A "complex number" is a number of the form a+bi, where a and b are both real numbers and i is the principal square root of -1. Since b can be equal to 0, you see that the real numbers are a subset of the complex numbers. Similarly, since a can be zero, the imaginary numbers are a subset of the complex numbers. So let's take two complex numbers: a+bi and c+di (where a, b, c, and d are real). We add them together and we get: (a+c) + (b+d)i The sum of two real numbers is always real, so a+c is a real number and b+d is a real number, so the sum of two complex numbers is a complex number. What you may really be wondering is whether the sum of two non-real complex numbers can ever be a real number. The answer is yes: (3+2i) + (5-2i) = 8. In fact, the complex numbers form an algebraic field.
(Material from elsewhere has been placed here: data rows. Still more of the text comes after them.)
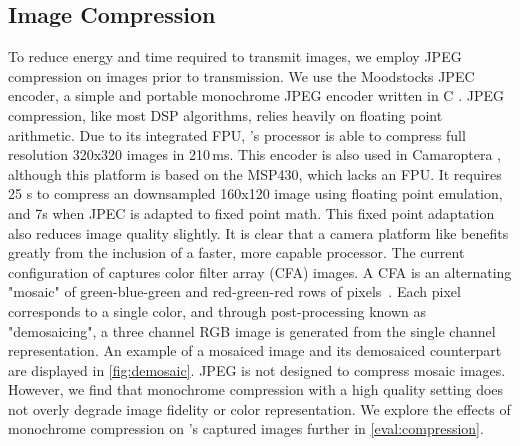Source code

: 
\subsection{Image Compression}
To reduce energy and time required to transmit images, we employ JPEG compression on images prior to transmission. We use the Moodstocks JPEC encoder, a simple and portable monochrome JPEG encoder written in C \cite{moodstocks}. JPEG compression, like most DSP algorithms, relies heavily on floating point arithmetic. Due to its integrated FPU, \name{}'s processor is able to compress full resolution 320x320 images in 210\,ms.
This encoder is also used in Camaroptera \cite{nardello2019camaroptera}, although this platform is based on the MSP430, which lacks an FPU. It requires 25 s to compress an downsampled 160x120 image using floating point emulation, and 7s when JPEC is adapted to fixed point math. This fixed point adaptation also reduces image quality slightly. It is clear that a camera platform like \name{} benefits greatly from the inclusion of a faster, more capable processor.
The current configuration of \name captures color filter array (CFA) images. A CFA is an alternating "mosaic" of green-blue-green and red-green-red rows of pixels~\cite{bayer1976color}. Each pixel corresponds to a single color, and through post-processing known as "demosaicing", a three channel RGB image is generated from the single channel representation. An example of a mosaiced image and its demosaiced counterpart are displayed in \cref{fig:demosaic}.
JPEG is not designed to compress mosaic images. However, we find that monochrome compression with a high quality setting does not overly degrade image fidelity or color representation. We explore the effects of monochrome compression on \name's captured images further in \cref{eval:compression}.


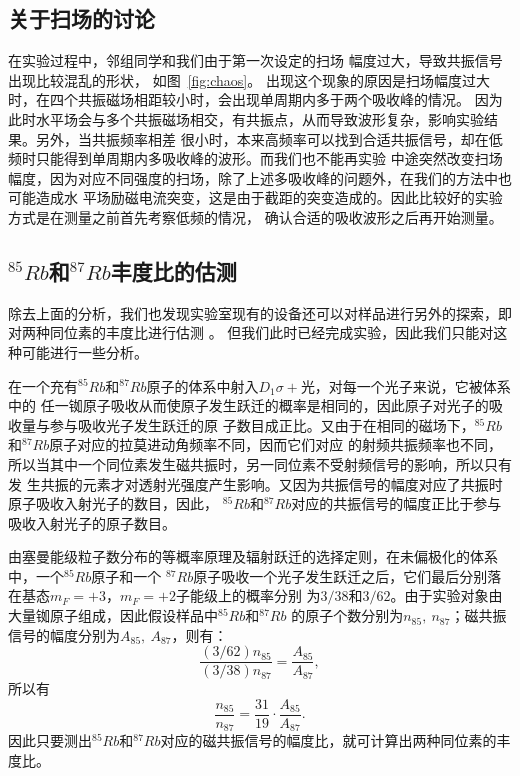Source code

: \documentclass[11pt,a4paper]{article}
\begin{document}
\begin{spacing}{1.3}
\begin{CJK*}{UTF8}{gbsn}
\subsection{关于扫场的讨论}	
在实验过程中，邻组同学和我们由于第一次设定的扫场
幅度过大，导致共振信号出现比较混乱的形状，
如图~\ref{fig:chaos}。
出现这个现象的原因是扫场幅度过大时，在四个共振磁场相距较小时，会出现单周期内多于两个吸收峰的情况。
因为此时水平场会与多个共振磁场相交，有共振点，从而导致波形复杂，影响实验结果。另外，当共振频率相差
很小时，本来高频率可以找到合适共振信号，却在低频时只能得到单周期内多吸收峰的波形。而我们也不能再实验
中途突然改变扫场幅度，因为对应不同强度的扫场，除了上述多吸收峰的问题外，在我们的方法中也可能造成水
平场励磁电流突变，这是由于截距的突变造成的。因此比较好的实验方式是在测量之前首先考察低频的情况，
确认合适的吸收波形之后再开始测量。

\subsection{$^{85}Rb$和$^{87}Rb$丰度比的估测}
除去上面的分析，我们也发现实验室现有的设备还可以对样品进行另外的探索，即对两种同位素的丰度比进行估测
\cite{ref03}\cite{ref01}。
但我们此时已经完成实验，因此我们只能对这种可能进行一些分析。\par
在一个充有$^{85}Rb$和$^{87}Rb$原子的体系中射入$D_1\sigma +$光，对每一个光子来说，它被体系中的
任一铷原子吸收从而使原子发生跃迁的概率是相同的，因此原子对光子的吸收量与参与吸收光子发生跃迁的原
子数目成正比。又由于在相同的磁场下，$^{85}Rb$和$^{87}Rb$原子对应的拉莫进动角频率不同，因而它们对应
的射频共振频率也不同，所以当其中一个同位素发生磁共振时，另一同位素不受射频信号的影响，所以只有发
生共振的元素才对透射光强度产生影响。又因为共振信号的幅度对应了共振时原子吸收入射光子的数目，因此，
$^{85}Rb$和$^{87}Rb$对应的共振信号的幅度正比于参与吸收入射光子的原子数目。\par 
由塞曼能级粒子数分布的等概率原理及辐射跃迁的选择定则，在未偏极化的体系中，一个$^{85}Rb$原子和一个
$^{87}Rb$原子吸收一个光子发生跃迁之后，它们最后分别落在基态$m_F=+3$，$m_F=+2$子能级上的概率分别
为$3/38$和$3/62$\cite{ref03}。由于实验对象由大量铷原子组成，因此假设样品中$^{85}Rb$和$^{87}Rb$
的原子个数分别为$n_{85},\ n_{87}$；磁共振信号的幅度分别为$A_{85},\ A_{87}$，则有：
\begin{equation}
\frac{(3/62)n_{85}}{(3/38)n_{87}}=\frac{A_{85}}{A_{87}},
\end{equation}
所以有
\begin{equation}
\frac{n_{85}}{n_{87}}=\frac{31}{19}\cdot\frac{A_{85}}{A_{87}}.
\end{equation}
因此只要测出$^{85}Rb$和$^{87}Rb$对应的磁共振信号的幅度比，就可计算出两种同位素的丰度比\cite{ref01}。


\end{CJK*}
\end{spacing}
\end{document}
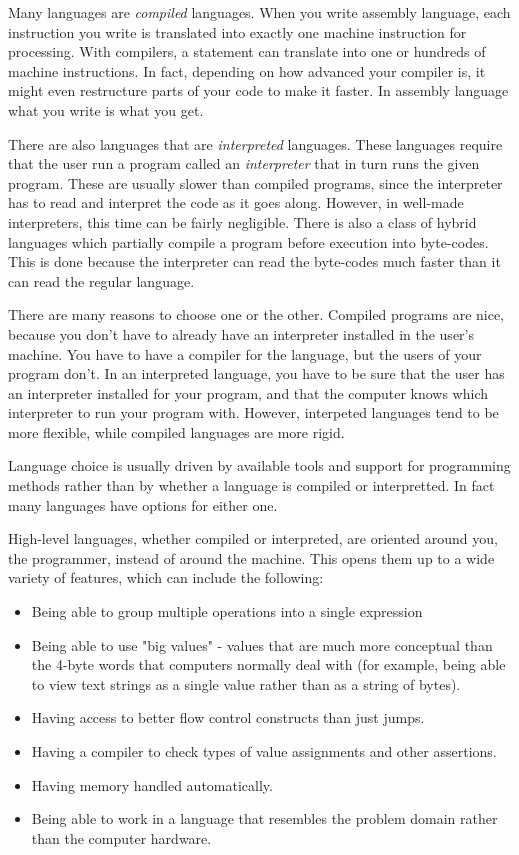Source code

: Many languages are \emph{compiled} languages.  
When you write assembly language, each instruction you write is 
translated into
exactly one machine instruction for processing.  With compilers,
a statement can translate into one or hundreds of machine 
instructions.  In fact, depending on how advanced your compiler
is, it might even restructure parts of your code to make it faster.
In assembly language what you write is what you get.

There are also languages that are \emph{interpreted}
languages.  These languages require that the user run a program
called an \emph{interpreter} that in turn runs the
given program.  These are usually slower than compiled programs,
since the interpreter has to read and interpret the code as it goes 
along.  However, in well-made interpreters, this time can be
fairly negligible.  There is also a class of hybrid languages
which partially compile a program before execution into byte-codes.
This is done because the interpreter
can read the byte-codes much faster than it can read the regular language.

There are many reasons to choose one or the other.  Compiled programs
are nice, because you don't have to already have an interpreter installed
in the user's machine.  You have to have a compiler for the language,
but the users of your program don't.  In an interpreted language, you
have to be sure that the user has an interpreter installed for your program,
and that the computer knows which interpreter to run your program with.  However,
interpeted languages tend to be more flexible, while compiled languages
are more rigid.

Language choice is usually driven by available tools and support for 
programming methods rather than by whether a language is compiled
or interpretted.  In fact many languages have options for either one.  

High-level languages, whether compiled or interpreted, are oriented around
you, the programmer, instead of around the machine.  This opens them up
to a wide variety of features, which can include the following:

\begin{itemize}\item Being able to group multiple operations into a single expression 
\item Being able to use "big values" - values that are much more conceptual than the 4-byte words that computers normally deal with (for example, being able to view text strings as a single value rather than as a string of bytes). 
\item Having access to better flow control constructs than just jumps. 
\item Having a compiler to check types of value assignments and other assertions. 
\item Having memory handled automatically. 
\item Being able to work in a language that resembles the problem domain rather than the computer hardware. 
\end{itemize}

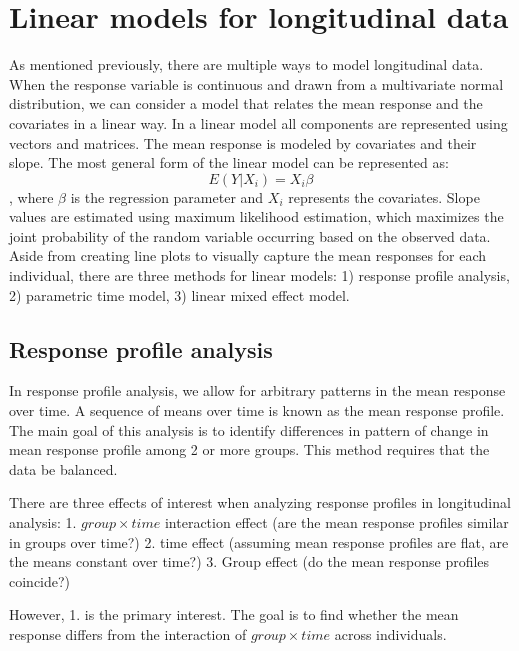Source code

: \documentclass[12pt, twoside]{amherstthesis}
\theoremstyle{definition}
\theoremstyle{definition}
\theoremstyle{definition}
\theoremstyle{remark}
\begin{document}
\hypertarget{linear-models-for-longitudinal-data}{%
\section{Linear models for longitudinal data}\label{linear-models-for-longitudinal-data}}

As mentioned previously, there are multiple ways to model longitudinal data. When the response variable is continuous and drawn from a multivariate normal distribution, we can consider a model that relates the mean response and the covariates in a linear way. In a linear model all components are represented using vectors and matrices. The mean response is modeled by covariates and their slope. The most general form of the linear model can be represented as:
\[E(Y|X_i)=X_i\beta\], where \(\beta\) is the regression parameter and \(X_i\) represents the covariates. Slope values are estimated using maximum likelihood estimation, which maximizes the joint probability of the random variable occurring based on the observed data. Aside from creating line plots to visually capture the mean responses for each individual, there are three methods for linear models: 1) response profile analysis, 2) parametric time model, 3) linear mixed effect model.

\hypertarget{response-profile-analysis}{%
\subsection{Response profile analysis}\label{response-profile-analysis}}

In response profile analysis, we allow for arbitrary patterns in the mean response over time. A sequence of means over time is known as the mean response profile. The main goal of this analysis is to identify differences in pattern of change in mean response profile among 2 or more groups. This method requires that the data be balanced.

There are three effects of interest when analyzing response profiles in longitudinal analysis:
1. \(group \times time\) interaction effect (are the mean response profiles similar in groups over time?)
2. time effect (assuming mean response profiles are flat, are the means constant over time?)
3. Group effect (do the mean response profiles coincide?)

However, 1. is the primary interest. The goal is to find whether the mean response differs from the interaction of \(group \times time\) across individuals.
\end{document}
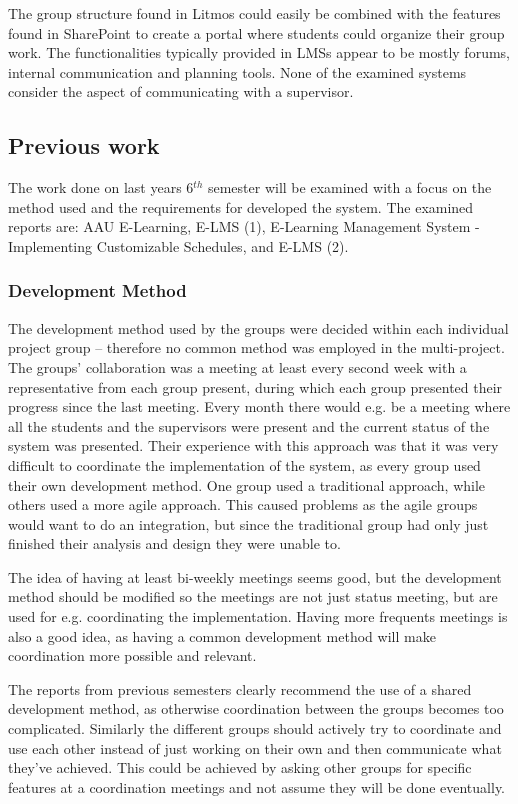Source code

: The group structure found in Litmos could easily be combined with the features found in SharePoint to create a portal where students could organize their group work.
The functionalities typically provided in LMSs appear to be mostly forums, internal communication and planning tools.
None of the examined systems consider the aspect of communicating with a supervisor.

\subsection{Previous work}
The work done on last years 6$^{th}$ semester will be examined with a focus on the method used and the requirements for developed the system. 
The examined reports are: AAU E-Learning, E-LMS (1), E-Learning Management System - Implementing Customizable Schedules, and E-LMS (2).


\subsubsection{Development Method}
The development method used by the groups were decided within each individual project group -- therefore no common method was employed in the multi-project.
The groups' collaboration was a meeting at least every second week with a representative from each group present, during which each group presented their progress since the last meeting.
Every month there would	e.g. be a meeting where all the students and the supervisors were present and the current status of the system was presented.
Their experience with this approach was that it was very difficult to coordinate the implementation of the system, as every group used their own development method. 
One group used a traditional approach, while others used a more agile approach.
This caused problems as the agile groups would want to do an integration, but since the traditional group had only just finished their analysis and design they were unable to.

The idea of having at least bi-weekly meetings seems good, but the development method should be modified so the meetings are not just status meeting, but are used for e.g. coordinating the implementation.
Having more frequents meetings is also a good idea, as having a common development method will make coordination more possible and relevant.

The reports from previous semesters clearly recommend the use of a shared development method, as otherwise coordination between the groups becomes too complicated. Similarly the different groups should actively try to coordinate and use each other instead of just working on their own and then communicate what they've achieved. 
This could be achieved by asking other groups for specific features at a coordination meetings and not assume they will be done eventually.



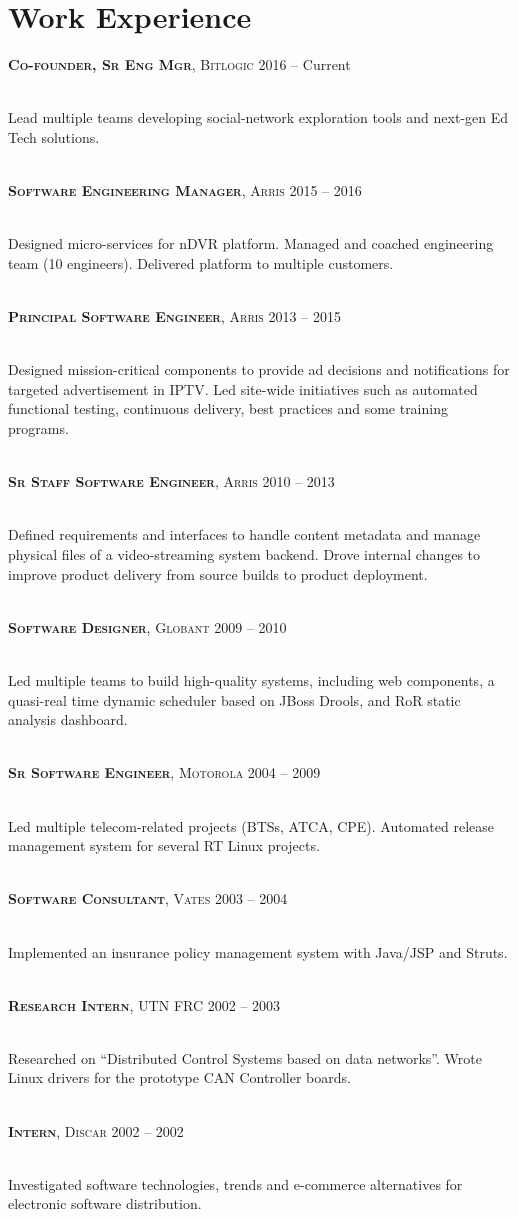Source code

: \documentclass[10pt]{article}
\newcommand \jobdesc[4] {%
	{{\raggedright \large \textbf{\textsc{#1}}, \normalsize\textsc{#2} \hfill \normalsize{\textsc #3 -- #4}}}
}
\begin{document}
\begin{minipage}[t]{0.5\textwidth}
\section{Work Experience} 
\jobdesc{Co-founder, Sr Eng Mgr}{Bitlogic}{2016}{Current}\\
\normalsize{Lead multiple teams developing social-network exploration tools and next-gen Ed Tech solutions.}\\
\\
\jobdesc{Software Engineering Manager}{Arris}{2015}{2016}\\
\normalsize{Designed micro-services for nDVR platform. Managed and coached engineering team (10 engineers). Delivered platform to multiple customers.}\\
\\
\jobdesc{Principal Software Engineer}{Arris}{2013}{2015}\\
\normalsize{Designed mission-critical components to provide ad decisions and notifications for targeted advertisement in IPTV. Led site-wide initiatives such as automated functional testing, continuous delivery, best practices and some training programs.}\\
\\
\jobdesc{Sr Staff Software Engineer}{Arris}{2010}{2013}\\
\normalsize{Defined requirements and interfaces to handle content metadata and manage physical files of a video-streaming system backend. Drove internal changes to improve product delivery from source builds to product deployment.}\\
\\
\jobdesc{Software Designer}{Globant}{2009}{2010}\\
\normalsize{Led multiple teams to build high-quality systems, including web components, a quasi-real time dynamic scheduler based on JBoss Drools, and RoR static analysis dashboard.}\\
\\
\jobdesc{Sr Software Engineer}{Motorola}{2004}{2009}\\
\normalsize{Led multiple telecom-related projects (BTSs, ATCA, CPE). Automated release management system for several RT Linux projects.}\\
\\
\jobdesc{Software Consultant}{Vates}{2003}{2004}\\
\normalsize{Implemented an insurance policy management system with Java/JSP and Struts.}\\
\\
\jobdesc{Research Intern}{UTN FRC}{2002}{2003}\\
\normalsize{Researched on “Distributed Control Systems based on data networks”. Wrote Linux drivers for the prototype CAN Controller boards.}\\
\\
\jobdesc{Intern}{Discar}{2002}{2002}\\
\normalsize{Investigated software technologies, trends and e-commerce alternatives for electronic software distribution.}


\end{minipage}
\end{document}

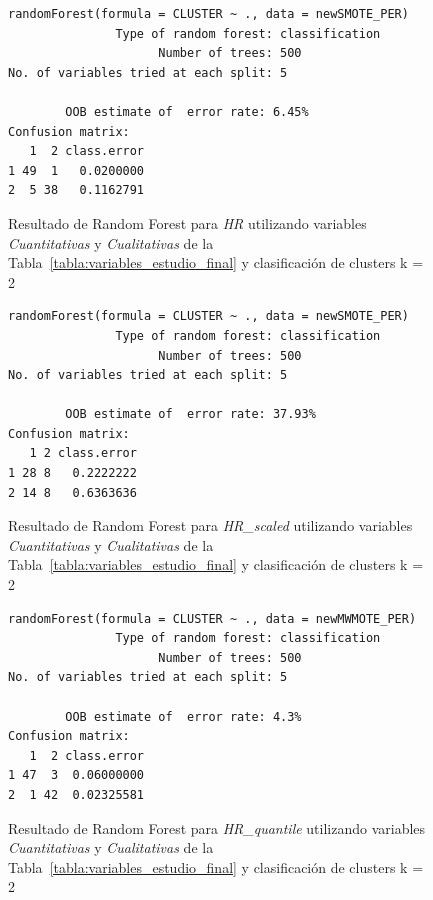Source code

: \begin{figure}[H]
    \centering
    \begin{lstlisting}[frame=single, basicstyle=\small\ttfamily]
        randomForest(formula = CLUSTER ~ ., data = newSMOTE_PER) 
               Type of random forest: classification
                     Number of trees: 500
No. of variables tried at each split: 5

        OOB estimate of  error rate: 6.45%
Confusion matrix:
   1  2 class.error
1 49  1   0.0200000
2  5 38   0.1162791
    \end{lstlisting}
    \caption{Resultado de Random Forest para \textit{HR} utilizando variables \textit{Cuantitativas} y \textit{Cualitativas} de la Tabla~\ref{tabla:variables_estudio_final} y clasificación de clusters k = 2}\label{fig:random_forest_per_result_1}
\end{figure}
\begin{figure}[H]
    \centering
    \begin{lstlisting}[frame=single, basicstyle=\small\ttfamily]
        randomForest(formula = CLUSTER ~ ., data = newSMOTE_PER) 
               Type of random forest: classification
                     Number of trees: 500
No. of variables tried at each split: 5

        OOB estimate of  error rate: 37.93%
Confusion matrix:
   1 2 class.error
1 28 8   0.2222222
2 14 8   0.6363636
    \end{lstlisting}
    \caption{Resultado de Random Forest para \textit{HR\_scaled} utilizando variables \textit{Cuantitativas} y \textit{Cualitativas} de la Tabla~\ref{tabla:variables_estudio_final} y clasificación de clusters k = 2}
    \label{fig:random_forest_per_result_2}
\end{figure}

\begin{figure}[H]
    \centering
    \begin{lstlisting}[frame=single, basicstyle=\small\ttfamily]
        randomForest(formula = CLUSTER ~ ., data = newMWMOTE_PER) 
               Type of random forest: classification
                     Number of trees: 500
No. of variables tried at each split: 5

        OOB estimate of  error rate: 4.3%
Confusion matrix:
   1  2 class.error
1 47  3  0.06000000
2  1 42  0.02325581
    \end{lstlisting}
    \caption{Resultado de Random Forest para \textit{HR\_quantile} utilizando variables \textit{Cuantitativas} y \textit{Cualitativas} de la Tabla~\ref{tabla:variables_estudio_final} y clasificación de clusters k = 2}
    \label{fig:random_forest_per_result_3}
\end{figure}

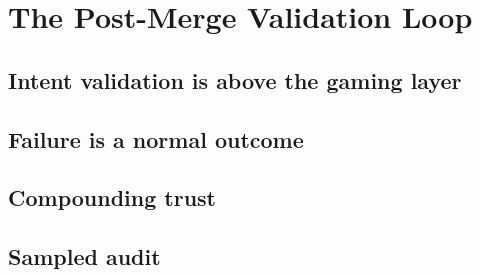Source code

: \section{The Post-Merge Validation Loop}
\label{sec:validation}


\subsection{Intent validation is above the gaming layer}

\subsection{Failure is a normal outcome}

\subsection{Compounding trust}

\subsection{Sampled audit}
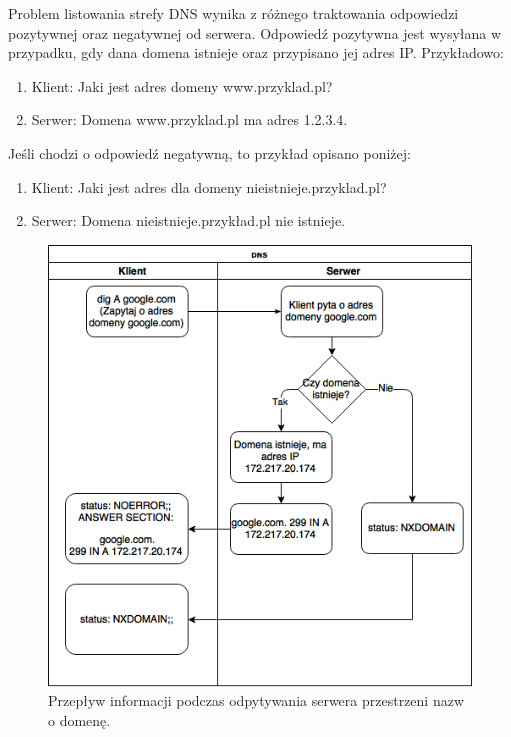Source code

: Problem listowania strefy DNS wynika z różnego traktowania odpowiedzi pozytywnej oraz negatywnej od serwera. Odpowiedź pozytywna
jest wysyłana w przypadku, gdy dana domena istnieje oraz przypisano jej adres IP. Przykładowo:
\begin{enumerate}
	\item Klient: Jaki jest adres domeny www.przyklad.pl?
	\item Serwer: Domena www.przyklad.pl ma adres 1.2.3.4.
\end{enumerate}
Jeśli chodzi o odpowiedź negatywną, to przykład opisano poniżej:
\begin{enumerate}
	\item Klient: Jaki jest adres dla domeny nieistnieje.przyklad.pl?
	\item Serwer: Domena nieistnieje.przykład.pl nie istnieje.
\end{enumerate}
\begin{center}
	\begin{figure}[h]
	\centering
	\includegraphics[scale=0.7]{image/nxdomain}
	\caption{Przepływ informacji podczas odpytywania serwera przestrzeni nazw o domenę.}
	\label{fig:dns_nxdomain}
	\end{figure}
\end{center}

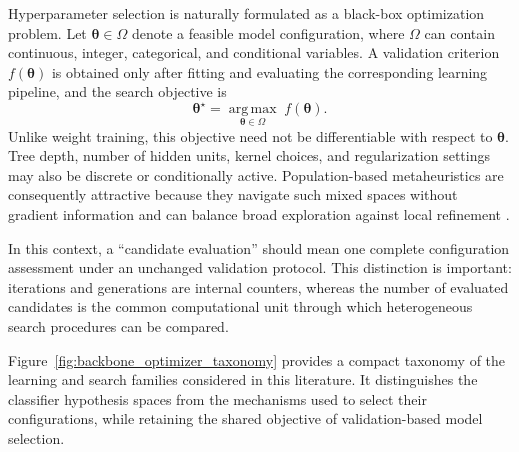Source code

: Hyperparameter selection is naturally formulated as a black-box optimization problem. Let $\boldsymbol{\theta} \in \Omega$ denote a feasible model configuration, where $\Omega$ can contain continuous, integer, categorical, and conditional variables. A validation criterion $f(\boldsymbol{\theta})$ is obtained only after fitting and evaluating the corresponding learning pipeline, and the search objective is
\begin{equation}\label{eq:metaheuristic_objective}
\boldsymbol{\theta}^{\star} = \underset{\boldsymbol{\theta} \in \Omega}{\operatorname{arg\,max}}\; f(\boldsymbol{\theta}).
\end{equation}
Unlike weight training, this objective need not be differentiable with respect to $\boldsymbol{\theta}$. Tree depth, number of hidden units, kernel choices, and regularization settings may also be discrete or conditionally active. Population-based metaheuristics are consequently attractive because they navigate such mixed spaces without gradient information and can balance broad exploration against local refinement \cite{jovanovic2024wann, faris2018gwo_review, rajwar2023exhaustive_review}.

In this context, a “candidate evaluation” should mean one complete configuration assessment under an unchanged validation protocol. This distinction is important: iterations and generations are internal counters, whereas the number of evaluated candidates is the common computational unit through which heterogeneous search procedures can be compared.

Figure~\ref{fig:backbone_optimizer_taxonomy} provides a compact taxonomy of the learning and search families considered in this literature. It distinguishes the classifier hypothesis spaces from the mechanisms used to select their configurations, while retaining the shared objective of validation-based model selection.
The sum, difference, product, and quotient of any two complex numbers (except division by 0) is a complex number (keeping in mind the special case that both real and imaginary numbers are a subset of the complex numbers).
If z1=a+ib and z2=c+id then the product z1*z2=(ac-bd)+i(ad+bc)
If you are talking about pure imaginary numbers (a complex number with no real part) then no. Example: bi times ci where b and c are real numbers equals b*c*i² = b*c*(-1) = -b*c, which is a real number, because b & c & -1 are all real numbers. If you're talking about multiplying two complex numbers (a + bi)*(c + di), then the product will be complex, but it could be real or imaginary, depending on the values of a, b, c, & d.
The complex numbers are a field.